Please filter the entries for the word "user" and copy every line that has it.
### RECORDS SUPPLIED ###
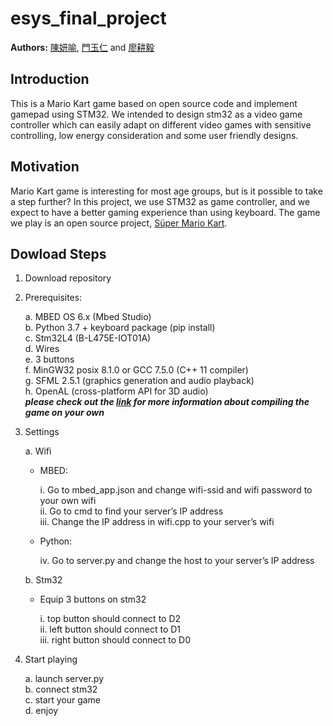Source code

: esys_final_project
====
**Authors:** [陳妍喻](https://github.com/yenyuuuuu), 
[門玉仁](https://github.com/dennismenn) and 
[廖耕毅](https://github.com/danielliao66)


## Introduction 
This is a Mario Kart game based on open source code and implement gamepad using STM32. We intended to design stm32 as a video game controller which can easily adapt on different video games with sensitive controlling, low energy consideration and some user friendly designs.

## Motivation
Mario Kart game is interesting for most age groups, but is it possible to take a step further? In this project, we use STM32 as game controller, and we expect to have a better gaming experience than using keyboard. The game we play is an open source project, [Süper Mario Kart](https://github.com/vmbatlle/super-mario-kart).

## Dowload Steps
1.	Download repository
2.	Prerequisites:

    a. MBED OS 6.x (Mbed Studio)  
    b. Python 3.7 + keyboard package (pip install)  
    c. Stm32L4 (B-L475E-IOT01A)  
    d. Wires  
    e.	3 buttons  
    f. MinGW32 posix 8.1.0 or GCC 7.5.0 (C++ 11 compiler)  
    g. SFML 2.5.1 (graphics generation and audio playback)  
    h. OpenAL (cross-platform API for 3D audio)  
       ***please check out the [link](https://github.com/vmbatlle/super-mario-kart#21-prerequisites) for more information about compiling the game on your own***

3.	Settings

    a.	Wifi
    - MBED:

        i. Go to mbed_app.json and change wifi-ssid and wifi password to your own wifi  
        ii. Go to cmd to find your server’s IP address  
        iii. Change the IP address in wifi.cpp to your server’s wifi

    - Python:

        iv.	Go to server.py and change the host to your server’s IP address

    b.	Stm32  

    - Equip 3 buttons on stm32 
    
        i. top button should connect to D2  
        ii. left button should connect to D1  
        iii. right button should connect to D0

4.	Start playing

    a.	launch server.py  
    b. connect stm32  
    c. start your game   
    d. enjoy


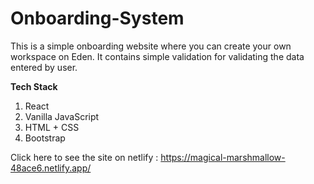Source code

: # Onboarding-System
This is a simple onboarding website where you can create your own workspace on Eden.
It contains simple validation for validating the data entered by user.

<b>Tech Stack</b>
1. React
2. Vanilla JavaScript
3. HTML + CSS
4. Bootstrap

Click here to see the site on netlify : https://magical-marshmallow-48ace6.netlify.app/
###
OUTPUT
This is a Mario Kart game based on open source code and implement gamepad using STM32. We intended to design stm32 as a video game controller which can easily adapt on different video games with sensitive controlling, low energy consideration and some user friendly designs.
It contains simple validation for validating the data entered by user.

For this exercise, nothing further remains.